In a move that surprised many, President Trump recently imposed a substantial tariff on the European Union (EU), claiming that the EU was designed to harm the American economy. There have been numerous public debates about the impact of import tariffs on the economy, resulting in a lot of misinformation. We decided to conduct our own research and examine the history of tariffs between the EU and the U.S., since the EU was established in 1993.
Tariffs are a complex tapestry, and not all goods receive the same tariff rates. For example, since 1993, the EU has imposed a tariff on U.S. milk, while the U.S. applied only a 20% tariff on European milk. But does this tell the whole story? Does the tariff rate matter if no imports are occurring? Not really—after all, 100% of zero dollars is still zero.
While data like an unmatched 50% tariff for 31 years sounds like a bad deal, is it truly significant? We decided to evaluate the impact of tariffs on the economy, specifically on GDP, and what we found was surprising.
Baseline
First, we established a baseline by examining how the U.S. and EU economies evolved over the 32 year period. In 1993, the EU’s GDP was $6,500 billion, while the U.S., GDP was $9,600 billion. As expected, both economies experienced good and bad years, but overall, they grew steadily. By 2024, the EU’s GDP had risen to an impressive $19,400 billion, while the U.S. GDP reached $29,168 billion. Notably, while both economies grew, the U.S. economy outpaced the EU, with a 322% increase compared to the EU’s 198%. This baseline is important because we would expect roughly proportional increases in trade in both directions.
Passenger Vehicles
While analyzing the data, we found the discrepancy in passenger vehicle trade particularly intriguing. Between 1993 and 2024, the EU increased its vehicle exports to the U.S. from $50 billion to $120 billion. Meanwhile, the U.S. increased its vehicle exports to the EU from $20 billion to $50 billion. Despite the U.S. economy growing faster than the EU’s, U.S. exports underperformed compared to EU imports. This anomaly suggests an unseen force affecting trade. Upon examining tariffs, we found that the EU maintained a 10% tariff on U.S. vehicle imports, while the U.S. imposed a modest 2.3% tariff on EU cars.
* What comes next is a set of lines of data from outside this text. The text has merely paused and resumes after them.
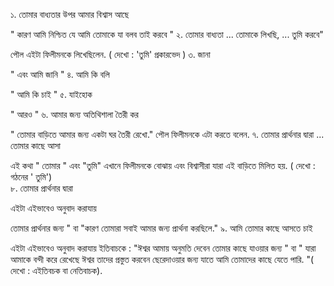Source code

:১. তোমার বাধ্যতার উপর আমার বিশ্বাস আছে 

 " কারণ আমি নিশ্চিত যে আমি তোমাকে যা বলব তাই করবে "
২. তোমার বাধ্যতা ... তোমাকে লিখছি, ... তুমি করবে" 

 পৌল এইটা ফিলীমনকে লিখেছিলেন.
( দেখো : 'তুমি' প্রকারভেদ )
৩. জানা 

 " এবং আমি জানি "
৪. আমি কি বলি 

 " আমি কি চাই "
৫. যাইহোক 

 " আরও "
৬. আমার জন্য অতিথিশালা তৈরী কর 

" তোমার বাড়িতে আমার জন্য একটা ঘর তৈরী রেখো." পৌল ফিলীমনকে এটা করতে বলেন. 
৭. তোমার প্রার্থনার দ্বারা ... তোমার কাছে আসা 

 এই কথা " তোমার " এবং "তুমি"
 এখানে ফিলীমনকে বোঝায় এবং বিশ্বাসীরা যারা এই বাড়িতে মিলিত হয়. ( দেখো : গঠনের ' তুমি')  
৮. তোমার প্রার্থনার দ্বারা 

 এইটা এইভাবেও অনুবাদ করাযায় 

 তোমার প্রার্থনার জন্য " বা "কারণ তোমারা সবাই আমার জন্য প্রার্থনা করছিলে."
৯. আমি তোমার কাছে আসতে চাই 

 এইটা এইভাবেও অনুবাদ করাযায় ইতিবাচকে : "ঈশ্বর আমায় অনুমতি দেবেন তোমার কাছে যাওয়ার জন্য " বা " যারা আমাকে বন্দী করে রেখেছে ঈশ্বর তাদের প্রস্তুত করবেন ছেরেদাওয়ার জন্য যাতে আমি তোমাদের কাছে যেতে পারি. "( দেখো : এইতিবচক বা নেতিবাচক).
While tariffs clearly play a role, other factors, such as environmental regulations like the EU’s CO2 emissions standards (Regulation (EU) 2019/631) and preferential policies, further hinder U.S. car imports into the EU.
Trucks
A similar trend appears in the truck sector. In 1993, the EU exported $10 billion worth of trucks to the U.S., increasing to $24 billion by 2024. Meanwhile, U.S. truck exports to the EU grew from $5 billion in 1993 to $13 billion in 2024, again lagging behind EU imports.
Aerospace
Even U.S. aerospace exports trail those of the EU. In 1993, the EU exported $10 billion in aerospace products to the U.S., growing to $34 billion by 2024. The U.S., starting at $8 billion in 1993, reached $32 billion by 2024.
Textiles
The only sector where the EU outperformed the U.S. was textiles. The EU’s textile exports to the U.S. grew from $5 billion in 1993 to $13 billion in 2024, a 160% increase. In contrast, U.S. textile exports to the EU grew from $10 billion to $20 billion, a 100% increase. While both markets expanded, the EU’s growth rate outpaced that of the U.S.
Upon reviewing the data, it appears that President Trump has a valid point. The imbalance in trade tariffs does seem to impact the import and export of goods between the EU and the U.S. While the differences may not always seem significant, keep in mind that we are dealing with billions of dollars, where even small disparities can have a massive economic impact.